=== Extracted records ===
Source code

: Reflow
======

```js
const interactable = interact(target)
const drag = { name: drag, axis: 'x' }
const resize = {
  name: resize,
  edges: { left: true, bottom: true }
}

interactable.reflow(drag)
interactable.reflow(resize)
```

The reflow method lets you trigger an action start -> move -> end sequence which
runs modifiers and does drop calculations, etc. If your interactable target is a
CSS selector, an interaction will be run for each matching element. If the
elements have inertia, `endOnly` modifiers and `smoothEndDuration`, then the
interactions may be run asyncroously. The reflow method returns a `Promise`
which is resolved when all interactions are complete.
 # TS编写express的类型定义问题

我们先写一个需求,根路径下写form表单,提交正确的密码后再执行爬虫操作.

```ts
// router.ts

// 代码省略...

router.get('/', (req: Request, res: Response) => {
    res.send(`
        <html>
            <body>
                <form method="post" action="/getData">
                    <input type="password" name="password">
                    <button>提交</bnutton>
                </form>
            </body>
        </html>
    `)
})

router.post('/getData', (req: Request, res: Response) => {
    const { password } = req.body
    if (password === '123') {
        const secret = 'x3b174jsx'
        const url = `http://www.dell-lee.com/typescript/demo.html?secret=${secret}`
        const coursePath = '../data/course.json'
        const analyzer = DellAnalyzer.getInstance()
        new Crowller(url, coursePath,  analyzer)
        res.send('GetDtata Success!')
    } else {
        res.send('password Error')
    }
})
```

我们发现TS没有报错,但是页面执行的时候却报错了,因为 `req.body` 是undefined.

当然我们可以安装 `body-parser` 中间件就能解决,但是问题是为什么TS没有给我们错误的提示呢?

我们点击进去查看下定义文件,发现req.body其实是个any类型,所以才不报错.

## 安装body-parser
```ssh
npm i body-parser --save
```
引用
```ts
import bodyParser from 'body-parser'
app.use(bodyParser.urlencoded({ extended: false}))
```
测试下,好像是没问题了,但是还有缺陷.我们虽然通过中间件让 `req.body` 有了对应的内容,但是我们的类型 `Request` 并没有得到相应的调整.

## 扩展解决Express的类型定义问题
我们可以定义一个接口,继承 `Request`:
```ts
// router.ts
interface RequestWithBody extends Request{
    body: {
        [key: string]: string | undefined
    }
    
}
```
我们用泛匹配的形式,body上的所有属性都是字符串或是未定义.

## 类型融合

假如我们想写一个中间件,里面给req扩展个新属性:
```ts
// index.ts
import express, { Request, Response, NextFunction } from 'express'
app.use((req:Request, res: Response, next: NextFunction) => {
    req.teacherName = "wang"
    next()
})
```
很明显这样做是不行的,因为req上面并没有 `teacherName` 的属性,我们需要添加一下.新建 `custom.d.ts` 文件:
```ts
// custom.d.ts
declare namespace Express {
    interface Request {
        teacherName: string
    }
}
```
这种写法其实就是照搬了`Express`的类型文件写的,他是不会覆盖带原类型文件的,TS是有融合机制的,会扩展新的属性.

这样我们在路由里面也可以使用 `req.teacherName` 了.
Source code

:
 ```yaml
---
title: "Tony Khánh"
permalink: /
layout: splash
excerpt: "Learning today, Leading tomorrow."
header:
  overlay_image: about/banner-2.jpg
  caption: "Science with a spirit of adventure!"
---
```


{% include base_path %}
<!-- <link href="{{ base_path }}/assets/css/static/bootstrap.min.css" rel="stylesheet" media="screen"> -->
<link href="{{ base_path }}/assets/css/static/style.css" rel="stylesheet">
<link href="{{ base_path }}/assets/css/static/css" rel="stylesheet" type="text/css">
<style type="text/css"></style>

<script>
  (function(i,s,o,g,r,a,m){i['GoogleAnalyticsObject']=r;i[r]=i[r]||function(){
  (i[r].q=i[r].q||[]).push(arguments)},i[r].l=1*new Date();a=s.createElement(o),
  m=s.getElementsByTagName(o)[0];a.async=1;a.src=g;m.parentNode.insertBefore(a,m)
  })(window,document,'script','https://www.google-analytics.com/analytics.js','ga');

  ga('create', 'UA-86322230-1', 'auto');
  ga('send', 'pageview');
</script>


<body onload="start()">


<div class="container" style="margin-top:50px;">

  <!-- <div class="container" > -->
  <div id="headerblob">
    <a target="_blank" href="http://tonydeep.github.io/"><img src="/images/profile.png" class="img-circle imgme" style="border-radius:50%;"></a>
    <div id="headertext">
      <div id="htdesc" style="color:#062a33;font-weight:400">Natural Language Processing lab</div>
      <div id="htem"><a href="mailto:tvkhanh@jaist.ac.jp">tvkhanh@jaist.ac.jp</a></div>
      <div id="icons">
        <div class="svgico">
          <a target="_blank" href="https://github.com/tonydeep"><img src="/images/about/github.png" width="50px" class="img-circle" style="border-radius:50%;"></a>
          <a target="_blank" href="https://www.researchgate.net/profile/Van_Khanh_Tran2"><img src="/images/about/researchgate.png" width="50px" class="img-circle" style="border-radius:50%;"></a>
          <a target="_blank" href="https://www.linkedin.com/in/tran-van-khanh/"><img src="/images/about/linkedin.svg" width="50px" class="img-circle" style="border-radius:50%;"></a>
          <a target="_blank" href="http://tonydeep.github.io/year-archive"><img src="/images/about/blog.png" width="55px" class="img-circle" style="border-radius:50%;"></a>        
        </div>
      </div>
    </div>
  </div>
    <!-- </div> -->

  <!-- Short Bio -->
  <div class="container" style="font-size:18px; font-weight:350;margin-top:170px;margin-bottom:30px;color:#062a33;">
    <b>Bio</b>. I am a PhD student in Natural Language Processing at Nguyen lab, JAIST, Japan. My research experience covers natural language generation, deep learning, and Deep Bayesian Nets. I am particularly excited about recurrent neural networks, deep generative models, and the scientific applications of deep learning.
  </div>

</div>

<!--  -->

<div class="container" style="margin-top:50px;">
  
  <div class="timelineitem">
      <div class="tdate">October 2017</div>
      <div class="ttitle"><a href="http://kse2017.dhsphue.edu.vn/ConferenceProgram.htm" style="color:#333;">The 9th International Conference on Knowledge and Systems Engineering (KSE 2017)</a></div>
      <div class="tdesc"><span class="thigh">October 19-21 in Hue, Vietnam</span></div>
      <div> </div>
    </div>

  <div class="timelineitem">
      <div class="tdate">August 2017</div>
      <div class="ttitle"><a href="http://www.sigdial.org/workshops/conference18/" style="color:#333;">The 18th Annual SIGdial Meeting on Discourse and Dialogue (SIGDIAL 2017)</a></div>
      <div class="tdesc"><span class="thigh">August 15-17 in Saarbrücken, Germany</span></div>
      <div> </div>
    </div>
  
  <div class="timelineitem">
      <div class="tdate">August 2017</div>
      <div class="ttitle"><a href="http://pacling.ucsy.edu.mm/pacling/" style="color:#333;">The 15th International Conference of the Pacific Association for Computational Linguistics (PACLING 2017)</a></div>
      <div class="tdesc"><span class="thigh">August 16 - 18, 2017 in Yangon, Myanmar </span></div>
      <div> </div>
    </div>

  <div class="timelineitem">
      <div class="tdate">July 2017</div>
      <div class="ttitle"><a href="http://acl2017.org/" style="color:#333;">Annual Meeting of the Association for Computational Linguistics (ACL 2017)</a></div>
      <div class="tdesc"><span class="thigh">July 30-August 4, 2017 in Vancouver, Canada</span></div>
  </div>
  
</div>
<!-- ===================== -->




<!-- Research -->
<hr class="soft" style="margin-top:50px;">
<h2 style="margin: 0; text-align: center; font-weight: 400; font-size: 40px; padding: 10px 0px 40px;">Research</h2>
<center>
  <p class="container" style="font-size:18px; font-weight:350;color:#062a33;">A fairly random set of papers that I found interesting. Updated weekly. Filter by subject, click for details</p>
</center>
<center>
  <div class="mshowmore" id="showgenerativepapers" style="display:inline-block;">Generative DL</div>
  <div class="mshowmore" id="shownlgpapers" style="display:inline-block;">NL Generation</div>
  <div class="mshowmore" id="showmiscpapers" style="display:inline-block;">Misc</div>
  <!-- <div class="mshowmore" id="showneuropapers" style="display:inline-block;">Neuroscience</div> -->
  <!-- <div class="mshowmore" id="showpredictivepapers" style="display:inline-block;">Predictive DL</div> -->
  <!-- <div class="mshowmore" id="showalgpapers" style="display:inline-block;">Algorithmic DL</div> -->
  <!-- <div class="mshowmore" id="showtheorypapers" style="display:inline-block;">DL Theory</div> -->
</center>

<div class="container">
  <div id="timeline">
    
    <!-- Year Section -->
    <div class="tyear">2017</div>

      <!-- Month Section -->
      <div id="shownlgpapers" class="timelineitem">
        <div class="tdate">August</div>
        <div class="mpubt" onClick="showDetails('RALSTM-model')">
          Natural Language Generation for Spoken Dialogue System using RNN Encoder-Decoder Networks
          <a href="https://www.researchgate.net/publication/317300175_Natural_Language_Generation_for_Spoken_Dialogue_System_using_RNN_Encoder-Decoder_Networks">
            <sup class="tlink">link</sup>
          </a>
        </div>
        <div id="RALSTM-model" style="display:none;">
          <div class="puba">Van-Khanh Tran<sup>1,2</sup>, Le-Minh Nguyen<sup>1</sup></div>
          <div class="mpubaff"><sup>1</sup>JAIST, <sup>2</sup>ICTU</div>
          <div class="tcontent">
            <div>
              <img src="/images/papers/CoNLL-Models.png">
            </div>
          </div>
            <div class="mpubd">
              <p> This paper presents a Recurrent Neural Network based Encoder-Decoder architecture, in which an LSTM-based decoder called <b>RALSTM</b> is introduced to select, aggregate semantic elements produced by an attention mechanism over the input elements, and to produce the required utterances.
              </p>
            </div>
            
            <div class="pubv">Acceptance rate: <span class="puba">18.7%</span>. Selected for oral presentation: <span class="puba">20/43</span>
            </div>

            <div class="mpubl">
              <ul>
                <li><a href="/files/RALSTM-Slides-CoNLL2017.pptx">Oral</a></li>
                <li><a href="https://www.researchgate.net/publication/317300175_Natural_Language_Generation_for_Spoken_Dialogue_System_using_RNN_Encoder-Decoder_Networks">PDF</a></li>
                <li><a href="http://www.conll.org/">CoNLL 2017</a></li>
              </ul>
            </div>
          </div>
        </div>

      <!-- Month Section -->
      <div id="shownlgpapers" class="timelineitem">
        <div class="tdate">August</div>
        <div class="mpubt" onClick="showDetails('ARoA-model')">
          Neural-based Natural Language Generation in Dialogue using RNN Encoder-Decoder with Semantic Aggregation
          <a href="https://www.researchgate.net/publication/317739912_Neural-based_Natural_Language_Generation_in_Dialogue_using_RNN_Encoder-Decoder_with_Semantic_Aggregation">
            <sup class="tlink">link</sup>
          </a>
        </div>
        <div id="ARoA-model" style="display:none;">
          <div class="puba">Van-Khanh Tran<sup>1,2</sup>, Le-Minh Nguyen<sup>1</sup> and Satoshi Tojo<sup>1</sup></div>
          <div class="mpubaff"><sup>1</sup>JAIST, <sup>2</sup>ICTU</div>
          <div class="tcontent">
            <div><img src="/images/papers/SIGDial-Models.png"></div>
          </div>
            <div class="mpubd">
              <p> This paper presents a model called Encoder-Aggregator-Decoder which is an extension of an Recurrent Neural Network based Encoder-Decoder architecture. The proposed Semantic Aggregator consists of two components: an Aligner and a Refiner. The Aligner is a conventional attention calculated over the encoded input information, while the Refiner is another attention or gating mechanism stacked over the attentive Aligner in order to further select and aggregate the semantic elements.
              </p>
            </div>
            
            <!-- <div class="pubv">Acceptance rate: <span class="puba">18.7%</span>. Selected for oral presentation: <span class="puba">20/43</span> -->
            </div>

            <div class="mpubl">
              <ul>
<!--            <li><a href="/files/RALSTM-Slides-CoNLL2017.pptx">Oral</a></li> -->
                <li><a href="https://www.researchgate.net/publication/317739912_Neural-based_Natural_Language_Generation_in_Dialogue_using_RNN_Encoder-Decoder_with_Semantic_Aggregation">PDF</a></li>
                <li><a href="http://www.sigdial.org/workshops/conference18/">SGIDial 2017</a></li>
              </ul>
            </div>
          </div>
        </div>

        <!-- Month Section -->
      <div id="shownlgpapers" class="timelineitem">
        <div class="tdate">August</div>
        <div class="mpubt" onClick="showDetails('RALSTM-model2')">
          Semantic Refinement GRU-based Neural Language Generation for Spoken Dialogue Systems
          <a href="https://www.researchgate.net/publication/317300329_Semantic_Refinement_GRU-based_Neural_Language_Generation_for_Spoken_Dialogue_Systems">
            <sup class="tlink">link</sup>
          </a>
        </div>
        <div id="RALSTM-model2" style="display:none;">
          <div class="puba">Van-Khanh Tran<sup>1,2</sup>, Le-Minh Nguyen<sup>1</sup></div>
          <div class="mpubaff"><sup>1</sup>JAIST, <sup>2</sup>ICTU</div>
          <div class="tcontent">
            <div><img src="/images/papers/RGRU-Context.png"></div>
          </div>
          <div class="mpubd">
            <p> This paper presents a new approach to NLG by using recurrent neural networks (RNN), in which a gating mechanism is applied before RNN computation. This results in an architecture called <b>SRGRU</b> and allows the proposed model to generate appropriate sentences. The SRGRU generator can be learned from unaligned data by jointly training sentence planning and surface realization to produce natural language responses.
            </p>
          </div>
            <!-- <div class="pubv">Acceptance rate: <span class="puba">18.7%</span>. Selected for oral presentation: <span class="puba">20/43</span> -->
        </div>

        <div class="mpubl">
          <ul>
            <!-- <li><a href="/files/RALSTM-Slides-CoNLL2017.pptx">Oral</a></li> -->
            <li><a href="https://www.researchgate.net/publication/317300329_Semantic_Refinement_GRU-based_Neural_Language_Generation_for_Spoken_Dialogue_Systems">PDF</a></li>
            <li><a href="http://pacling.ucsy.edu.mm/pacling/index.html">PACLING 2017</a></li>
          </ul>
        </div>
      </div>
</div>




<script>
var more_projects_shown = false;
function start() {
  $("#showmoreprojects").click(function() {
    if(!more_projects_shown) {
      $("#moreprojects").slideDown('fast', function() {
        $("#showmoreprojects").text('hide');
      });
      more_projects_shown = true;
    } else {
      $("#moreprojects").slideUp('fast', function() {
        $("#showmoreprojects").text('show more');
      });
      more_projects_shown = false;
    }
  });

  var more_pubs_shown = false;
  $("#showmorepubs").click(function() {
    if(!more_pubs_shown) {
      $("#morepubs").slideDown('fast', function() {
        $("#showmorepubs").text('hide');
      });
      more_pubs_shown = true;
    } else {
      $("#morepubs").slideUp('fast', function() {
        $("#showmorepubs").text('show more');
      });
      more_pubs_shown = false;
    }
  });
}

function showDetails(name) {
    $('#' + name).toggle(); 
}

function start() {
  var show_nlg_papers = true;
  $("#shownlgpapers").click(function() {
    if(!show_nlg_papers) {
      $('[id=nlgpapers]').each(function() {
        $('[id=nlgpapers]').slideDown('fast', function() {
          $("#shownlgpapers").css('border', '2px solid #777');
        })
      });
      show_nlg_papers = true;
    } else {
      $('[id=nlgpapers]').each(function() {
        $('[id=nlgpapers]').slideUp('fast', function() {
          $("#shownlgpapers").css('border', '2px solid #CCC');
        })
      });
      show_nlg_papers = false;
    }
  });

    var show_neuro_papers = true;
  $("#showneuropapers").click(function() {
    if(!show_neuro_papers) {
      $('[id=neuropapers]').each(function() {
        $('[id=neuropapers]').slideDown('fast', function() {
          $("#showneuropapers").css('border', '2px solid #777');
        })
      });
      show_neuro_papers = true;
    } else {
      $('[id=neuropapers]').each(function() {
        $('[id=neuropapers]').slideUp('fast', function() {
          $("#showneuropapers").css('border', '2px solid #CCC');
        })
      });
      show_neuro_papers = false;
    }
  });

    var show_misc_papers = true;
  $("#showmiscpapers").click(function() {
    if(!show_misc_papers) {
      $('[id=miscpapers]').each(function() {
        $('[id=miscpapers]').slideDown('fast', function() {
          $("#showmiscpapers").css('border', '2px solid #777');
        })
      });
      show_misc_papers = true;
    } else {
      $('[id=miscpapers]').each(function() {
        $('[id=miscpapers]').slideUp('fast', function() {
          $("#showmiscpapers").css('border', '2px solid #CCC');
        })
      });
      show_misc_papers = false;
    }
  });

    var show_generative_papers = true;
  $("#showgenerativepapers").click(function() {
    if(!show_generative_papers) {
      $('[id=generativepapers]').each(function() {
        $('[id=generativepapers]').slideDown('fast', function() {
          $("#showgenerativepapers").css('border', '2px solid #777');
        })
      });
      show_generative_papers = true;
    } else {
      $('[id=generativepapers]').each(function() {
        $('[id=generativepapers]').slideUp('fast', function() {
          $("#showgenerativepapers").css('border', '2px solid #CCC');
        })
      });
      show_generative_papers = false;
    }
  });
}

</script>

=== About this task ===
What lines in the listing contain "bodyParser"? Copy them all.

=== Exercise output ===
import bodyParser from 'body-parser'
app.use(bodyParser.urlencoded({ extended: false}))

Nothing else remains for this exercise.